Building the Table for Compression/Huffing

To build a table of optimal per-character bit sequences you'll need to build a Huffman
coding tree using the greedy Huffman algorithm. The table is generated by following
every root-to-leaf path and recording the left/right 0/1 edges followed. These paths make
the optimal encoding bit sequences for each character.

There are three steps in creating the table:

   1. Count the number of times every character occurs. Use these counts to create an
      initial forest of one-node trees. Each node has a character and a weight equal to
      the number of times the character occurs. An example of one node trees shows
      what the initial forest looks like.
   2. Use the greedy Huffman algorithm to build a single tree. The final tree will be
      used in the next step.
   3. Follow every root-to-leaf path creating a table of bit sequence encodings for every
      character/leaf.

Header Information

You must store some initial information in the compressed file that will be used by the
uncompression/unhuffing program. Basically you must store the tree used to compress
the original file. This tree is used by the uncompression program.

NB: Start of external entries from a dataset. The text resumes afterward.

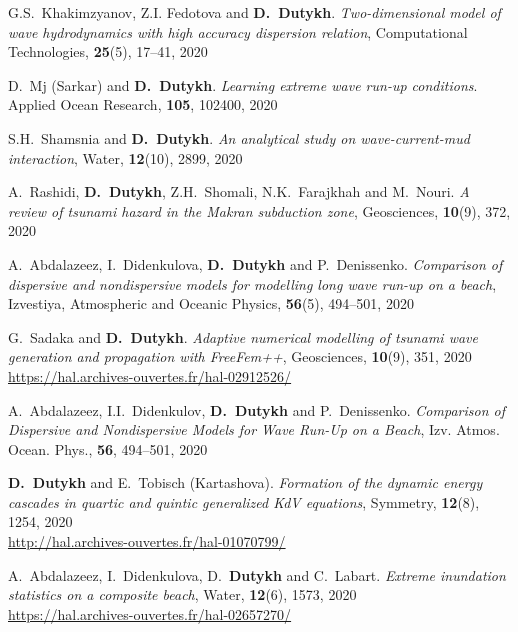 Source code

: \begin{etaremune}
  \item G.S.~Khakimzyanov, Z.I. Fedotova and \textbf{D.~Dutykh}. \textit{Two-dimensional model of wave hydrodynamics with high accuracy dispersion relation}, Computational Technologies, \textbf{25}(5), 17--41, 2020 %
  
  \item D.~Mj (Sarkar) and \textbf{D.~Dutykh}. \textit{Learning extreme wave run-up conditions}. Applied Ocean Research, \textbf{105}, 102400, 2020 %
  
  \item S.H.~Shamsnia and \textbf{D.~Dutykh}. \textit{An analytical study on wave-current-mud interaction}, Water, \textbf{12}(10), 2899, 2020 %
  
  \item A.~Rashidi, \textbf{D.~Dutykh}, Z.H.~Shomali, N.K.~Farajkhah and M.~Nouri. \textit{A review of tsunami hazard in the Makran subduction zone}, Geosciences, \textbf{10}(9), 372, 2020 %
  
  \item A.~Abdalazeez, I.~Didenkulova, \textbf{D.~Dutykh} and P.~Denissenko. \textit{Comparison of dispersive and nondispersive models for modelling long wave run-up on a beach}, Izvestiya, Atmospheric and Oceanic Physics, \textbf{56}(5), 494--501, 2020 %
  
  \item G.~Sadaka and \textbf{D.~Dutykh}. \textit{Adaptive numerical modelling of tsunami wave generation and propagation with FreeFem++}, Geosciences, \textbf{10}(9), 351, 2020 \\ %
  \url{https://hal.archives-ouvertes.fr/hal-02912526/}
  
  \item A.~Abdalazeez, I.I.~Didenkulov, \textbf{D.~Dutykh} and P.~Denissenko. \textit{Comparison of Dispersive and Nondispersive Models for Wave Run-Up on a Beach}, Izv. Atmos. Ocean. Phys., \textbf{56}, 494--501, 2020 %
  
  \item \textbf{D.~Dutykh} and E.~Tobisch (Kartashova). \textit{Formation of the dynamic energy cascades in quartic and quintic generalized KdV equations}, Symmetry, \textbf{12}(8), 1254, 2020 \\ %
  \url{http://hal.archives-ouvertes.fr/hal-01070799/}
  
  \item A.~Abdalazeez, I.~Didenkulova, D.~\textbf{Dutykh} and C.~Labart. \textit{Extreme inundation statistics on a composite beach}, Water, \textbf{12}(6), 1573, 2020 \\ %
  \url{https://hal.archives-ouvertes.fr/hal-02657270/}
  

\end{etaremune}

There are several alternatives for storing the tree. Some are outlined here, you may
explore others as part of the specifications of your assignment.

      Store the character counts at the beginning of the file. You can store counts for
       every character, or counts for the non-zero characters. If you do the latter, you
       must include some method for indicating the character, e.g., store character/count
       pairs.
      You could use a "standard" character frequency, e.g., for any English language
       text you could assume weights/frequencies for every character and use these in
       constructing the tree for both compression and uncompression.
      You can store the tree at the beginning of the file. One method for doing this is to
       do a pre-order traversal, writing each node visited. You must differentiate leaf
       nodes from internal/non-leaf nodes. One way to do this is write a single bit for
       each node, say 1 for leaf and 0 for non-leaf. For leaf nodes, you will also need to
       write the character stored. For non-leaf nodes there's no information that needs to
       be written, just the bit that indicates there's an internal node.

The pseudo-eof character

When you write output the operating system typically buffers the output for efficiency.
This means output is actually written to disk when some internal buffer is full, not every
time you write to a stream in a program. Operating systems also typically require that
disk files have sizes that are multiples of some architecture/operating system specific
unit, e.g., a byte or word. On many systems all file sizes are multiples of 8 or 16 bits so
that it isn't possible to have a 122 bit file.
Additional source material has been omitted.